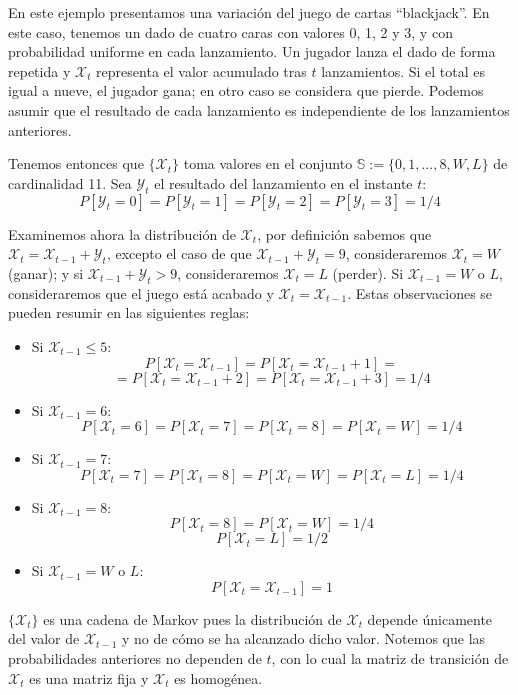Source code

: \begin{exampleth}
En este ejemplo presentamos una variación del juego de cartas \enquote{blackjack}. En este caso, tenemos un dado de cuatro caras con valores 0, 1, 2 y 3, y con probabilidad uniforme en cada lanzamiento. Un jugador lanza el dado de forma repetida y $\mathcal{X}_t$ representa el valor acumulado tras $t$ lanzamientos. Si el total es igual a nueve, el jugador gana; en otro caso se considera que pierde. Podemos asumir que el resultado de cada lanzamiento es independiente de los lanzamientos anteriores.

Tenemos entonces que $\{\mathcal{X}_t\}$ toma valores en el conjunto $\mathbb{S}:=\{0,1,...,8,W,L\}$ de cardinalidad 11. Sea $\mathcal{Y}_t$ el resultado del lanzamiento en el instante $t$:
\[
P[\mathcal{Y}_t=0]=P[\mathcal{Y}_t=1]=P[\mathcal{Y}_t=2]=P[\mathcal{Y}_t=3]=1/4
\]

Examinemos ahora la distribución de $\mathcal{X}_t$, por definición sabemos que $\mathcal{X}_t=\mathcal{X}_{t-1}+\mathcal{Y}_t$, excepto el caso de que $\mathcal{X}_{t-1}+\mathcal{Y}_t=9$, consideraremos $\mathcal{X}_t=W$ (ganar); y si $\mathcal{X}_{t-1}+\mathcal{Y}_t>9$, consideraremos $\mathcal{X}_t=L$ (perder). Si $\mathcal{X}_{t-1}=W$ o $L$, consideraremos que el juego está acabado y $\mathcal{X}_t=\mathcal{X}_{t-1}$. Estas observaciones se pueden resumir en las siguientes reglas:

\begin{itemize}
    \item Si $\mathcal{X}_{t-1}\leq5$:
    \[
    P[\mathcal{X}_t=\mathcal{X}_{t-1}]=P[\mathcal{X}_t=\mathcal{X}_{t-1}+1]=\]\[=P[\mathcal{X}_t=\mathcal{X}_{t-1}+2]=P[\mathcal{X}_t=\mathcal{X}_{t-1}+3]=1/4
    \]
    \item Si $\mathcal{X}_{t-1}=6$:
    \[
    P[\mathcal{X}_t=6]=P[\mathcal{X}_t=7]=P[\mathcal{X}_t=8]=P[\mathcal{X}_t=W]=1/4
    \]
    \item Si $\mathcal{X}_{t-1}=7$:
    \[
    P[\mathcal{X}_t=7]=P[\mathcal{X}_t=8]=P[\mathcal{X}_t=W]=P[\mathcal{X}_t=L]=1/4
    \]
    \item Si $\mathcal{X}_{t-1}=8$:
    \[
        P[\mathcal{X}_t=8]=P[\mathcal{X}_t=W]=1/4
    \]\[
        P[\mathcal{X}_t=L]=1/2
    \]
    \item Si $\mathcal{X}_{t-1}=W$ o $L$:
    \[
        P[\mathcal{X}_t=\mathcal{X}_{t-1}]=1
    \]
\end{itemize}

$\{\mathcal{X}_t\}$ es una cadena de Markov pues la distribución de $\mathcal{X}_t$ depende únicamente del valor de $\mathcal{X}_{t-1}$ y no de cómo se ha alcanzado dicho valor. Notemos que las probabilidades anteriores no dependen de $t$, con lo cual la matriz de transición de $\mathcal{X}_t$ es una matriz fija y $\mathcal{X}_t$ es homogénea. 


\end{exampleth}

Task goal: Above are records with pictures; repeat the records exactly and leave the pictures out.

Answer area:
Source code

: \begin{exampleth}
En este ejemplo presentamos una variación del juego de cartas \enquote{blackjack}. En este caso, tenemos un dado de cuatro caras con valores 0, 1, 2 y 3, y con probabilidad uniforme en cada lanzamiento. Un jugador lanza el dado de forma repetida y $\mathcal{X}_t$ representa el valor acumulado tras $t$ lanzamientos. Si el total es igual a nueve, el jugador gana; en otro caso se considera que pierde. Podemos asumir que el resultado de cada lanzamiento es independiente de los lanzamientos anteriores.

Tenemos entonces que $\{\mathcal{X}_t\}$ toma valores en el conjunto $\mathbb{S}:=\{0,1,...,8,W,L\}$ de cardinalidad 11. Sea $\mathcal{Y}_t$ el resultado del lanzamiento en el instante $t$:
\[
P[\mathcal{Y}_t=0]=P[\mathcal{Y}_t=1]=P[\mathcal{Y}_t=2]=P[\mathcal{Y}_t=3]=1/4
\]

Examinemos ahora la distribución de $\mathcal{X}_t$, por definición sabemos que $\mathcal{X}_t=\mathcal{X}_{t-1}+\mathcal{Y}_t$, excepto el caso de que $\mathcal{X}_{t-1}+\mathcal{Y}_t=9$, consideraremos $\mathcal{X}_t=W$ (ganar); y si $\mathcal{X}_{t-1}+\mathcal{Y}_t>9$, consideraremos $\mathcal{X}_t=L$ (perder). Si $\mathcal{X}_{t-1}=W$ o $L$, consideraremos que el juego está acabado y $\mathcal{X}_t=\mathcal{X}_{t-1}$. Estas observaciones se pueden resumir en las siguientes reglas:

\begin{itemize}
    \item Si $\mathcal{X}_{t-1}\leq5$:
    \[
    P[\mathcal{X}_t=\mathcal{X}_{t-1}]=P[\mathcal{X}_t=\mathcal{X}_{t-1}+1]=\]\[=P[\mathcal{X}_t=\mathcal{X}_{t-1}+2]=P[\mathcal{X}_t=\mathcal{X}_{t-1}+3]=1/4
    \]
    \item Si $\mathcal{X}_{t-1}=6$:
    \[
    P[\mathcal{X}_t=6]=P[\mathcal{X}_t=7]=P[\mathcal{X}_t=8]=P[\mathcal{X}_t=W]=1/4
    \]
    \item Si $\mathcal{X}_{t-1}=7$:
    \[
    P[\mathcal{X}_t=7]=P[\mathcal{X}_t=8]=P[\mathcal{X}_t=W]=P[\mathcal{X}_t=L]=1/4
    \]
    \item Si $\mathcal{X}_{t-1}=8$:
    \[
        P[\mathcal{X}_t=8]=P[\mathcal{X}_t=W]=1/4
    \]\[
        P[\mathcal{X}_t=L]=1/2
    \]
    \item Si $\mathcal{X}_{t-1}=W$ o $L$:
    \[
        P[\mathcal{X}_t=\mathcal{X}_{t-1}]=1
    \]
\end{itemize}

$\{\mathcal{X}_t\}$ es una cadena de Markov pues la distribución de $\mathcal{X}_t$ depende únicamente del valor de $\mathcal{X}_{t-1}$ y no de cómo se ha alcanzado dicho valor. Notemos que las probabilidades anteriores no dependen de $t$, con lo cual la matriz de transición de $\mathcal{X}_t$ es una matriz fija y $\mathcal{X}_t$ es homogénea. 


\end{exampleth}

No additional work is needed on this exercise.